Wednesday, June 10, 2009

Living in the Past

Here's another piece on how things have changed since I was young. Stop groaning and read it. When I came out to my mother way back in 1991, it was because I had decided to spend Christmas with my boyfriend's family. I knew he couldn't spend Christmas with us. There were tears, we decided my father could never know, etc. When my mother finally did tell my father five years later, he said: "I know." In fact, he knew before she did. Last year I told my mom that my best friend's husband was born with a vagina and she didn't even blink. When people find out I'm gay now, their reaction is "oh, that explains it." Nobody came out in high school when I was young. I was out in college but only to friends, although one of my male friends carried a purse, for no reason other than to make straight people uncomfortable. He was threatened with a baseball bat once, but it didn't deter him. I quickly learned that I could hang out with people that were outwardly gay because I didn't want to be the type of person who was ashamed of my friends. But I was still too ashamed of myself to do anything to draw attention to my own sexuality. I'm still a little that way. I'll defend my gay friends to the end but I won't defend myself. Anyway, these days being gay just isn't that big a deal. Young males are still homophobic and the whole religion debate is still around, but I sometimes feel like I'm living in the past.

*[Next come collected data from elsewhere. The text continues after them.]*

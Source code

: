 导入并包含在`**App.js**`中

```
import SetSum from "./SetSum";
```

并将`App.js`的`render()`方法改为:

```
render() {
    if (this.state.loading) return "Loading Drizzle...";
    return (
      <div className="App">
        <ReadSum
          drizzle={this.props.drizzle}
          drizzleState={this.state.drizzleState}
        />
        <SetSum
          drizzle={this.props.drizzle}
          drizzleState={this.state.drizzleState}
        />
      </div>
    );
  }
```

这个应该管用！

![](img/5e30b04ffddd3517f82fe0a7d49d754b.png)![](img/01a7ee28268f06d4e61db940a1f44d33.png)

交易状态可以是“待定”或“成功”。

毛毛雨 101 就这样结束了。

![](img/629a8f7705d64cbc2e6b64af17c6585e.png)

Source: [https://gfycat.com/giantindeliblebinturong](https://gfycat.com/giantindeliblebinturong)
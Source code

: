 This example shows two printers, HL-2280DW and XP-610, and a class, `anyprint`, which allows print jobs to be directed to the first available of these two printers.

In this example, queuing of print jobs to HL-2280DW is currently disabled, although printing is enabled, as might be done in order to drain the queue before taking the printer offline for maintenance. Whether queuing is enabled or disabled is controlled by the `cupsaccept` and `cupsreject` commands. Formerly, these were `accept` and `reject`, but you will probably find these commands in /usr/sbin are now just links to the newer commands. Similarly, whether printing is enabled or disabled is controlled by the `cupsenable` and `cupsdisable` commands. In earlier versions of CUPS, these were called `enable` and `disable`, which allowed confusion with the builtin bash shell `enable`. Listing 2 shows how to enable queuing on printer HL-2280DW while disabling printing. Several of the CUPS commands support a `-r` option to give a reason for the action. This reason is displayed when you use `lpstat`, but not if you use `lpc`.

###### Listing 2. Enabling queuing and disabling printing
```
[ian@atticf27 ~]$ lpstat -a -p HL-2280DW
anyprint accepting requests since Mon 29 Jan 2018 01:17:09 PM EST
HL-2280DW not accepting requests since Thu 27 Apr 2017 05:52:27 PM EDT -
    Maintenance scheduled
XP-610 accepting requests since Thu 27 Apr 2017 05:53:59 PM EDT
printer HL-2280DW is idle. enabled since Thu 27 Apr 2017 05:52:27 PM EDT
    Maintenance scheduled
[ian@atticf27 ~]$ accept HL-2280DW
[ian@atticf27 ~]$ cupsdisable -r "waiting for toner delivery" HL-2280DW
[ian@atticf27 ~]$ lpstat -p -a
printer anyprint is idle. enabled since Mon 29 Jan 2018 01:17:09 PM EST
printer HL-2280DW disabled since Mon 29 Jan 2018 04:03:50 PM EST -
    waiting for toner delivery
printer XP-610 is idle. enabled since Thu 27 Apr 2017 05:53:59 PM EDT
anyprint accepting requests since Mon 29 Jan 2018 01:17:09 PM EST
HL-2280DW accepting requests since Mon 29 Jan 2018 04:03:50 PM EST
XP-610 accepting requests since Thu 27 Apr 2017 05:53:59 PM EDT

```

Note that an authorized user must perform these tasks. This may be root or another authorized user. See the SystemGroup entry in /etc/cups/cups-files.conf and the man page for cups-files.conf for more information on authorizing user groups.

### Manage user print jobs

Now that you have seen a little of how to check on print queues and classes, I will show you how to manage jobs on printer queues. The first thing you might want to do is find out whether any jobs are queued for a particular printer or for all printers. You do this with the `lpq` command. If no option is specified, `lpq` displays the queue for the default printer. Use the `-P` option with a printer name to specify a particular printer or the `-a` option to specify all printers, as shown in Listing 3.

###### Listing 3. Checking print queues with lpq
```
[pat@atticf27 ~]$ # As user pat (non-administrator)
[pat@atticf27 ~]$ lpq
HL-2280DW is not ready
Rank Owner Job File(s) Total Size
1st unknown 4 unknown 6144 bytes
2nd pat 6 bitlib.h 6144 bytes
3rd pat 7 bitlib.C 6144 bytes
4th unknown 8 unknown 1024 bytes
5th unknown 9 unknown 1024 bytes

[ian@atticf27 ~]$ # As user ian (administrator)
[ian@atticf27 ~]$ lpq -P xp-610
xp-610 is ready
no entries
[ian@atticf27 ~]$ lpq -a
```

I still act like it's 1991 and I have to keep a low profile, when the truth is, nobody cares anymore. Oh you still have to be cautious. When you're alone in a Battlecreek train station and some rough looking people are discussing how JCPenny promotes "faggotism" by marketing pink shirts to guys, you might want to keep a low profile. But it's 2009 now, and I should be living my life without fear of what everyone else thinks. I need to catch up.